Health savings accounts (HSAs) and flexible spending accounts (FSAs)
These accounts may be offered by employers as a way for you to set aside money to pay for medical costs, referred to as “qualified expenses.” These expenses include deductibles, copayments and coinsurance, and even monthly prescription costs. Sometimes employers will also contribute funds to these accounts. To pay for qualifying expenses throughout the year, the employee usually receives a debit card. These accounts also have tax benefits, but they differ between plans. Utilizing one of these accounts can be a very smart move to save you money on your diabetes health care. But knowing which account to select takes some education on the key differences between HSAs and FSAs.
Key differences between HSAs and FSAs.
Which account should you choose?

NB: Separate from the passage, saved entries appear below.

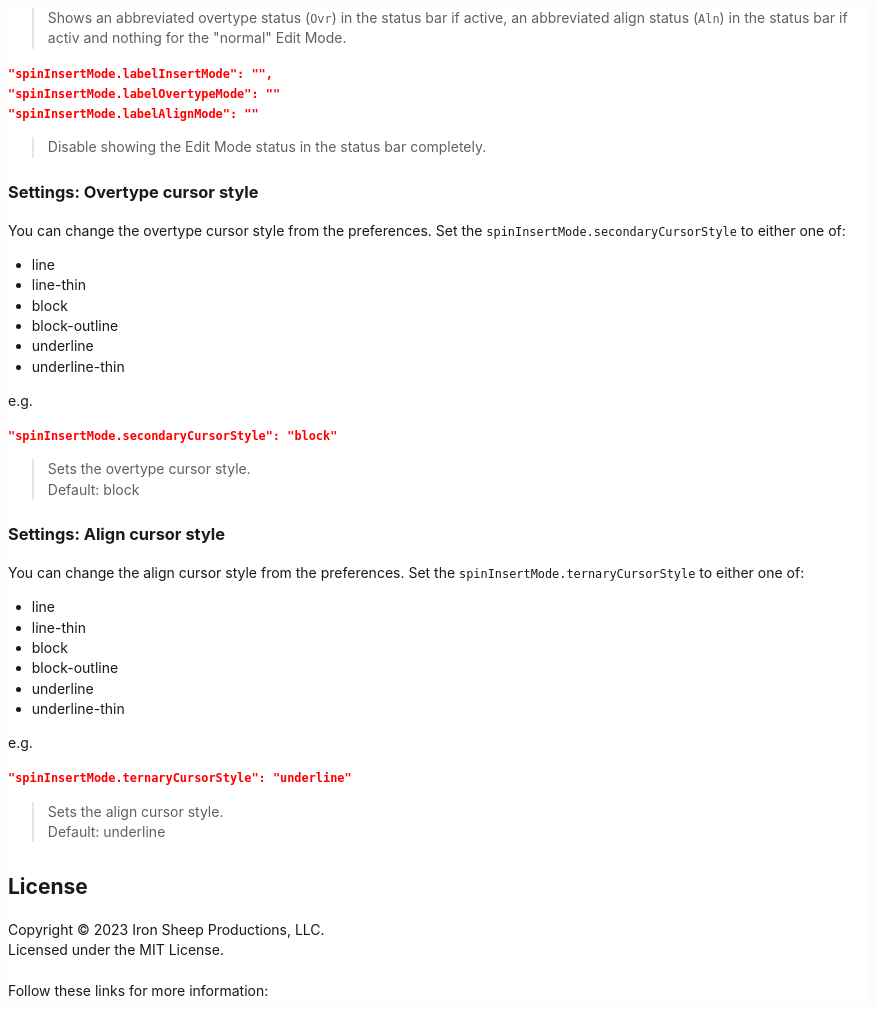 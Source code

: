> Shows an abbreviated overtype status (`Ovr`) in the status bar if active, an abbreviated align status (`Aln`) in the status bar if activ and nothing for the "normal" Edit Mode.

```json
"spinInsertMode.labelInsertMode": "",
"spinInsertMode.labelOvertypeMode": ""
"spinInsertMode.labelAlignMode": ""
```

> Disable showing the Edit Mode status in the status bar completely.

### Settings: Overtype cursor style

You can change the overtype cursor style from the preferences.
Set the `spinInsertMode.secondaryCursorStyle` to either one of:

- line
- line-thin
- block
- block-outline
- underline
- underline-thin

e.g.

```json
"spinInsertMode.secondaryCursorStyle": "block"
```

> Sets the overtype cursor style.</br>
> Default: block

### Settings: Align cursor style

You can change the align cursor style from the preferences.
Set the `spinInsertMode.ternaryCursorStyle` to either one of:

- line
- line-thin
- block
- block-outline
- underline
- underline-thin

e.g.

```json
"spinInsertMode.ternaryCursorStyle": "underline"
```

> Sets the align cursor style.</br>
> Default: underline


## License

Copyright © 2023 Iron Sheep Productions, LLC.<br />
Licensed under the MIT License. <br>
<br>
Follow these links for more information:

It may be best to opt for an HSA if you qualify because the limits are higher and you can carry over your contributions from year to year. If you don’t qualify, sign up for the FSA.
How much should you contribute? Be sure your contribution is enough to cover your plan’s deductible, expected medication costs, anticipated doctor’s visits, and any planned treatments or surgeries. Use the worksheets typically provided by employers to help determine the ideal amount. These accounts can be quite complicated, so ask your human resources representative any questions you have.
Over-the-counter (OTC) medications
Under the ACA, insurers must cover certain OTC preventive medications at 100 percent with no copayments, coinsurance, or deductibles, but only when the patient obtains a prescription. In addition, FSAs and HSAs also reimburse the cost of OTC medicines when they are purchased with a provider’s prescription. Eligible prescribed OTC expenses include acid controllers, antidiarrheal medications, cold sore remedies, sleep aids, painkillers, respiratory treatments, and others. To get these reimbursed from a FSA or an HSA, the employee needs to provide a sales receipt that reflects the date of sale and the amount of the charge, along with a copy of the prescription, according to the Internal Revenue Service.
Optimal diabetes control requires daily vigilance to healthy behaviors. It also requires regular medical interventions by qualified providers and specialists and prescription medications. People with diabetes need a quality health plan to help them secure these interventions and medications at their most affordable costs.